====== Data for review ======

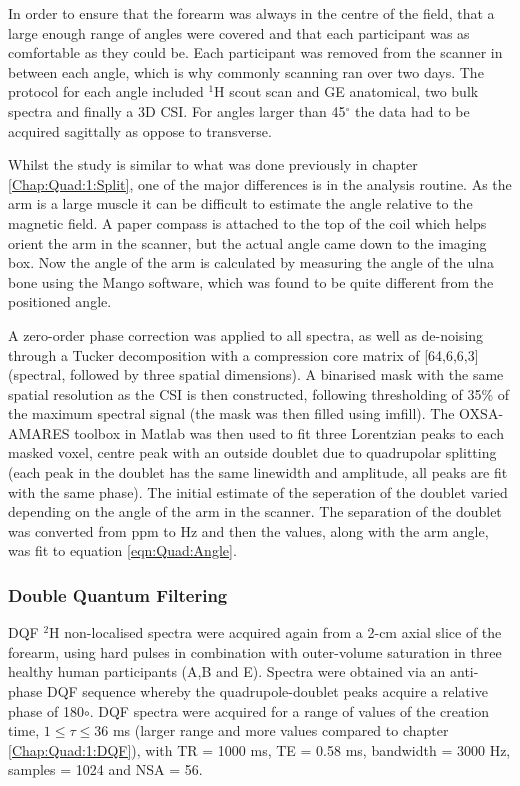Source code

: \documentclass[class=article, crop=false]{standalone}
\begin{document}
In order to ensure that the forearm was always in the centre of the field, that a large enough range of angles were covered and that each participant was as comfortable as they could be. Each participant was removed from the scanner in between each angle, which is why commonly scanning ran over two days. The protocol for each angle included $^1$H scout scan and GE anatomical, two bulk spectra and finally a 3D CSI. For angles larger than 45$^\circ$ the data had to be acquired sagittally as oppose to transverse.

Whilst the study is similar to what was done previously in chapter \ref{Chap:Quad:1:Split}, one of the major differences is in the analysis routine. As the arm is a large muscle it can be difficult to estimate the angle relative to the magnetic field. A paper compass is attached to the top of the coil which helps orient the arm in the scanner, but the actual angle came down to the imaging box. Now the angle of the arm is calculated by measuring the angle of the ulna bone using the Mango software, which was found to be quite different from the positioned angle.

A zero-order phase correction was applied to all spectra, as well as de-noising through a Tucker decomposition \cite{Bader2007EfficientTensors} with a compression core matrix of [64,6,6,3] (spectral, followed by three spatial dimensions). A binarised mask with the same spatial resolution as the CSI is then constructed, following thresholding of 35\% of the maximum spectral signal (the mask was then filled using imfill). The OXSA-AMARES \cite{Purvis2017OXSA:MATLAB} toolbox in Matlab was then used to fit three Lorentzian peaks to each masked voxel, centre peak with an outside doublet due to quadrupolar splitting (each peak in the doublet has the same linewidth and amplitude, all peaks are fit with the same phase). The initial estimate of the seperation of the doublet varied depending on the angle of the arm in the scanner. The separation of the doublet was converted from ppm to Hz and then the values, along with the arm angle, was fit to equation \ref{eqn:Quad:Angle}.

\subsubsection{Double Quantum Filtering}

DQF $^2$H non-localised spectra were acquired again from a 2-cm axial slice of the forearm, using hard pulses in combination with outer-volume saturation in three healthy human participants (A,B and E). Spectra were obtained via an anti-phase DQF sequence \cite{Sharf1995DetectionNMR-Spectroscopy} whereby the quadrupole-doublet peaks acquire a relative phase of 180$\circ$. DQF spectra were acquired for a range of values of the creation time, $1\leq\tau\leq36$ ms (larger range and more values compared to chapter \ref{Chap:Quad:1:DQF}), with TR = 1000 ms, TE = 0.58 ms, bandwidth = 3000 Hz, samples = 1024 and NSA = 56.
\end{document}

======

▶ _Task to carry out_:
The output must be every line of the records, printed exactly, with the pictures omitted.

▶ _Reply to the task_:
Source code

: \documentclass[class=article, crop=false]{standalone}
\begin{document}
In order to ensure that the forearm was always in the centre of the field, that a large enough range of angles were covered and that each participant was as comfortable as they could be. Each participant was removed from the scanner in between each angle, which is why commonly scanning ran over two days. The protocol for each angle included $^1$H scout scan and GE anatomical, two bulk spectra and finally a 3D CSI. For angles larger than 45$^\circ$ the data had to be acquired sagittally as oppose to transverse.

Whilst the study is similar to what was done previously in chapter \ref{Chap:Quad:1:Split}, one of the major differences is in the analysis routine. As the arm is a large muscle it can be difficult to estimate the angle relative to the magnetic field. A paper compass is attached to the top of the coil which helps orient the arm in the scanner, but the actual angle came down to the imaging box. Now the angle of the arm is calculated by measuring the angle of the ulna bone using the Mango software, which was found to be quite different from the positioned angle.

A zero-order phase correction was applied to all spectra, as well as de-noising through a Tucker decomposition \cite{Bader2007EfficientTensors} with a compression core matrix of [64,6,6,3] (spectral, followed by three spatial dimensions). A binarised mask with the same spatial resolution as the CSI is then constructed, following thresholding of 35\% of the maximum spectral signal (the mask was then filled using imfill). The OXSA-AMARES \cite{Purvis2017OXSA:MATLAB} toolbox in Matlab was then used to fit three Lorentzian peaks to each masked voxel, centre peak with an outside doublet due to quadrupolar splitting (each peak in the doublet has the same linewidth and amplitude, all peaks are fit with the same phase). The initial estimate of the seperation of the doublet varied depending on the angle of the arm in the scanner. The separation of the doublet was converted from ppm to Hz and then the values, along with the arm angle, was fit to equation \ref{eqn:Quad:Angle}.

\subsubsection{Double Quantum Filtering}

DQF $^2$H non-localised spectra were acquired again from a 2-cm axial slice of the forearm, using hard pulses in combination with outer-volume saturation in three healthy human participants (A,B and E). Spectra were obtained via an anti-phase DQF sequence \cite{Sharf1995DetectionNMR-Spectroscopy} whereby the quadrupole-doublet peaks acquire a relative phase of 180$\circ$. DQF spectra were acquired for a range of values of the creation time, $1\leq\tau\leq36$ ms (larger range and more values compared to chapter \ref{Chap:Quad:1:DQF}), with TR = 1000 ms, TE = 0.58 ms, bandwidth = 3000 Hz, samples = 1024 and NSA = 56.
\end{document}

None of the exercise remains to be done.